◆ **DATASET**:
►

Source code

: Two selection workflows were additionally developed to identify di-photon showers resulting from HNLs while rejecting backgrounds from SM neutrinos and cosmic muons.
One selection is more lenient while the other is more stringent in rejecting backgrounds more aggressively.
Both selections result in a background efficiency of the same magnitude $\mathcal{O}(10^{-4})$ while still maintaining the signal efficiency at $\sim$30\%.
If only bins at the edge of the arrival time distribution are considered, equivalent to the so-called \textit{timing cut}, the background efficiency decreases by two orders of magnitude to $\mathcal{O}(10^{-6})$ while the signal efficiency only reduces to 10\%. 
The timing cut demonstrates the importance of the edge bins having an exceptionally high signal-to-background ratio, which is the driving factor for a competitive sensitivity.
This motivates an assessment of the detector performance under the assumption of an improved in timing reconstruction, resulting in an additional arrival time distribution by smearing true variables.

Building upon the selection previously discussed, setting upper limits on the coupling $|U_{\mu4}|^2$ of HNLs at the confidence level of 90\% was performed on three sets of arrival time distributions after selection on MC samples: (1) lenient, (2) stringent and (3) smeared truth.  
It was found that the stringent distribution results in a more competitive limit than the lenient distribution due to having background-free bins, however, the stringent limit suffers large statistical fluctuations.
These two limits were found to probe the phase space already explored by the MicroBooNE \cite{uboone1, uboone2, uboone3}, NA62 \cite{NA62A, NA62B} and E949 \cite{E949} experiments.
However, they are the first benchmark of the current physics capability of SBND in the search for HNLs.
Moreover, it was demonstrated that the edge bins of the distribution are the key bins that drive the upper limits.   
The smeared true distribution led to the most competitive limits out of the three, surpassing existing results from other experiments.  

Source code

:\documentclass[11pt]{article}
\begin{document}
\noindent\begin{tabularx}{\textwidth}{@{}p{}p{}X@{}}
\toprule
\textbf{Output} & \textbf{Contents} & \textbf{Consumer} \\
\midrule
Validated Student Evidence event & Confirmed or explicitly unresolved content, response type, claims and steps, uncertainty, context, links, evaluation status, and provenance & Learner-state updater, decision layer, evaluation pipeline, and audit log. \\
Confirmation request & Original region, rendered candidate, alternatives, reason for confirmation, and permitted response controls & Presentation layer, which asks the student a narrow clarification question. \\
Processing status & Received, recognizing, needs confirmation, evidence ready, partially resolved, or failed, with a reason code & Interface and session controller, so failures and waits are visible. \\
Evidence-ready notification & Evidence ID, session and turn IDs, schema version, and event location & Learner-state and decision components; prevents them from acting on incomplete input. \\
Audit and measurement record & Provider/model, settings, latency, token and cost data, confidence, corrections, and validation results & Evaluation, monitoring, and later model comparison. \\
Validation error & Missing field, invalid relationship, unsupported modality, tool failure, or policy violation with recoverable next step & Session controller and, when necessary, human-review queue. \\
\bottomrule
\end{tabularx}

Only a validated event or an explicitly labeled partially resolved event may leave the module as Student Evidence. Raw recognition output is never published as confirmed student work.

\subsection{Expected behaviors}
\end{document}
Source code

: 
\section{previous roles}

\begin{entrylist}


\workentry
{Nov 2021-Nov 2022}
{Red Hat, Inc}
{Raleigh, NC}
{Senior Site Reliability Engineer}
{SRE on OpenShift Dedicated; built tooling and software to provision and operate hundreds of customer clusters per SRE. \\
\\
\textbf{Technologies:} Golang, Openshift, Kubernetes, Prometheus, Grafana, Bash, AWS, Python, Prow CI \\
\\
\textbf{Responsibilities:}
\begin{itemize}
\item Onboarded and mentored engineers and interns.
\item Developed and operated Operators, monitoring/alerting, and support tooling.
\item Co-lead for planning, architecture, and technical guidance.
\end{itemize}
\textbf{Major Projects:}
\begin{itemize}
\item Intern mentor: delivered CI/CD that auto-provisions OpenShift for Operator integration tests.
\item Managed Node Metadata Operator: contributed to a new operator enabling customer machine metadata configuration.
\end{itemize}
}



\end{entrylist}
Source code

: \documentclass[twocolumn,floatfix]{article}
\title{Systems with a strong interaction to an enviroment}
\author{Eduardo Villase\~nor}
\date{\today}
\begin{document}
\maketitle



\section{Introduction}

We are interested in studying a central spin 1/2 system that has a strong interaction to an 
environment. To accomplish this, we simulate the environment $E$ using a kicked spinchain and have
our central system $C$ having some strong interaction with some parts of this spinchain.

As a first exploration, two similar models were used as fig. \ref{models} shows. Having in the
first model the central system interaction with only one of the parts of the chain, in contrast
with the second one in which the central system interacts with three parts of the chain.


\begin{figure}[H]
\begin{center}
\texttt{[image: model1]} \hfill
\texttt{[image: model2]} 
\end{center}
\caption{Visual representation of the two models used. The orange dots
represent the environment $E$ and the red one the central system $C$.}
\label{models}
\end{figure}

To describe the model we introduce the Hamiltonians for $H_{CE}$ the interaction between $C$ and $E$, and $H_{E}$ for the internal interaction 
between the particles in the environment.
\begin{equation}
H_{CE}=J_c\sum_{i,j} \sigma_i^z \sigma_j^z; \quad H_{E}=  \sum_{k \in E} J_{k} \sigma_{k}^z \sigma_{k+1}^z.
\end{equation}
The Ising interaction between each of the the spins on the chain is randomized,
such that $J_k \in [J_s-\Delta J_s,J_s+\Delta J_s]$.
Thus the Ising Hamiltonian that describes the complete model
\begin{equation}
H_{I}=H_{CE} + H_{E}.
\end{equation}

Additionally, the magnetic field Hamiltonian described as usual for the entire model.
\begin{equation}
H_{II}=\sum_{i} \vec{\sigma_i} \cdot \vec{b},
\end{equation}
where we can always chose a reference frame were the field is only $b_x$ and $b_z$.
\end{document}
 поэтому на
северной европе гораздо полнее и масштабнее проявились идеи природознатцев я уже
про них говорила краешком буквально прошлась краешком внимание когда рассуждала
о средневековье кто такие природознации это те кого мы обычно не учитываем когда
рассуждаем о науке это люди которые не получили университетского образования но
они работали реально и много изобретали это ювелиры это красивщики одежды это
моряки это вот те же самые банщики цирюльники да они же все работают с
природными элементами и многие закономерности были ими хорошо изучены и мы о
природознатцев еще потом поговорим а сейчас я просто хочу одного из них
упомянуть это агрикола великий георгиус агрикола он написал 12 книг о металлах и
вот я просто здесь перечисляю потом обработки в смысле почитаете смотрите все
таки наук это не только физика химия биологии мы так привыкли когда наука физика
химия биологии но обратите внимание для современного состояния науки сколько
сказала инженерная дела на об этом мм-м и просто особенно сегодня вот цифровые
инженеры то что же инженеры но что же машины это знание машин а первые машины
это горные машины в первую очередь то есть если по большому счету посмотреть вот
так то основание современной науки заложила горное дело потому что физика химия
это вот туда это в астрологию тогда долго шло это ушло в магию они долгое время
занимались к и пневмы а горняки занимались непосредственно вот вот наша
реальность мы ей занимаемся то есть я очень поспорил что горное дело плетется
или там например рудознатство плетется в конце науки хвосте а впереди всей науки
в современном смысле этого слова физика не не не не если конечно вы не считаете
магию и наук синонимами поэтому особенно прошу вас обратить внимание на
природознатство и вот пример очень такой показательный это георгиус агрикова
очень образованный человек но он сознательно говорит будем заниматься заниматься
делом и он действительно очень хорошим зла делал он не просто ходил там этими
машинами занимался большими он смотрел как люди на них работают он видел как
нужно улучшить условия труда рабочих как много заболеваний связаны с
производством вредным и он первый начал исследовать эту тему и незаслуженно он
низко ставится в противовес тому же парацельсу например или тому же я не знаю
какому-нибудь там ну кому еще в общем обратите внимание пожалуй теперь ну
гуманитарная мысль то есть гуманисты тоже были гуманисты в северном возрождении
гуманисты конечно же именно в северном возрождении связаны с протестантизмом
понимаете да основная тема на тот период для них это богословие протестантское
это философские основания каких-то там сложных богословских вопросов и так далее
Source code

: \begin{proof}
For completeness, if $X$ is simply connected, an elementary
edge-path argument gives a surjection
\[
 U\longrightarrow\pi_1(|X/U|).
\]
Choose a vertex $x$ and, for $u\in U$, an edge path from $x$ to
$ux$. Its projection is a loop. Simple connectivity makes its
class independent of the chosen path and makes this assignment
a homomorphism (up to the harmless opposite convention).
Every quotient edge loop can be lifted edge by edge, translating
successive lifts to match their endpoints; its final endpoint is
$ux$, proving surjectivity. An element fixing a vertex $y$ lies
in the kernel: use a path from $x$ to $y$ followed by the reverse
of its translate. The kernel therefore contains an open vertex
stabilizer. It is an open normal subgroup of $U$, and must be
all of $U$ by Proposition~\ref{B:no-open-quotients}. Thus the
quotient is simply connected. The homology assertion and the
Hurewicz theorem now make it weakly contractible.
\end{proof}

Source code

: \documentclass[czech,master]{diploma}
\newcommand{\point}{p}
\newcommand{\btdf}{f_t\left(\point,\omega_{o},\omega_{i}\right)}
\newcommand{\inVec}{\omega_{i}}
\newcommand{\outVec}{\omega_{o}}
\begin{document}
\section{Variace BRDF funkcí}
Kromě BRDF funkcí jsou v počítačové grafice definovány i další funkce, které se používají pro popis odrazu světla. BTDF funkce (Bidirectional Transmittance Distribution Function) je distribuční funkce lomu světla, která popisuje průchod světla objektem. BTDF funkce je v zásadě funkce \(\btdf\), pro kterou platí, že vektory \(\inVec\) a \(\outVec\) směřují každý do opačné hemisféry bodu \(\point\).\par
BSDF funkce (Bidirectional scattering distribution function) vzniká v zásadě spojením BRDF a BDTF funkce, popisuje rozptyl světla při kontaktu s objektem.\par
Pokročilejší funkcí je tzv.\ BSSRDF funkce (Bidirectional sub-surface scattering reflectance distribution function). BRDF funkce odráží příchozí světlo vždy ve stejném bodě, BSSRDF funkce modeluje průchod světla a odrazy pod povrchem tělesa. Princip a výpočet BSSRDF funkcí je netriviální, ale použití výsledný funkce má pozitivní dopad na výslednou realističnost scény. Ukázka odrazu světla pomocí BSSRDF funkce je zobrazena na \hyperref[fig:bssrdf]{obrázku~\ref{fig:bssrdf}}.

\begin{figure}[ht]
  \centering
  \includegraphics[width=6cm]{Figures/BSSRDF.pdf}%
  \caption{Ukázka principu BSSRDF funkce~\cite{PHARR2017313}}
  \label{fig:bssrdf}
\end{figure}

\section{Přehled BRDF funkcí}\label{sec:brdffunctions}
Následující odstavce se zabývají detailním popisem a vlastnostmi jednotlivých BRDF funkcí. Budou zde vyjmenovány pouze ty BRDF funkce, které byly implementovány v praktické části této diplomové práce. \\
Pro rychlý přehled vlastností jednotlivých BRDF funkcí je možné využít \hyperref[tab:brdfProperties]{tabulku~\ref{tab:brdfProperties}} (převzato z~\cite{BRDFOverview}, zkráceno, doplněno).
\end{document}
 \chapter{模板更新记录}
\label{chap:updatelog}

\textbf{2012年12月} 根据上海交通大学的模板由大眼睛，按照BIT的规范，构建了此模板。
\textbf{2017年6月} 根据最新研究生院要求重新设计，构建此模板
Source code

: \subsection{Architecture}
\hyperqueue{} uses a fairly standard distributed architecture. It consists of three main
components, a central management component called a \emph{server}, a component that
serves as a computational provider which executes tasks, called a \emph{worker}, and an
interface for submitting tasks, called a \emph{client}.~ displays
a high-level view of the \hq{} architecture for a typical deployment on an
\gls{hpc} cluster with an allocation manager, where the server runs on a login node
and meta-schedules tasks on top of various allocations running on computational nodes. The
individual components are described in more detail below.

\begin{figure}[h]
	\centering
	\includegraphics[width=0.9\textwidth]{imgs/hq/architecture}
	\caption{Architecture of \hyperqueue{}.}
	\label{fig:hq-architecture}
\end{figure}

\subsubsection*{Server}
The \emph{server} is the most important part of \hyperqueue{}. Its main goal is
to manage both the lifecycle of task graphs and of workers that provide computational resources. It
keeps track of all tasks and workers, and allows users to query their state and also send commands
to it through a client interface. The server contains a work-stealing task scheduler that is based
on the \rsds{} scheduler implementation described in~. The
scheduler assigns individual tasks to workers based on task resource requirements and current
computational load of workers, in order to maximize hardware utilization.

◄

◆ **TASK**:
After you work out how many lines in the material hold the word "client", please respond with that number alone.

◆ **SOLUTION**:
2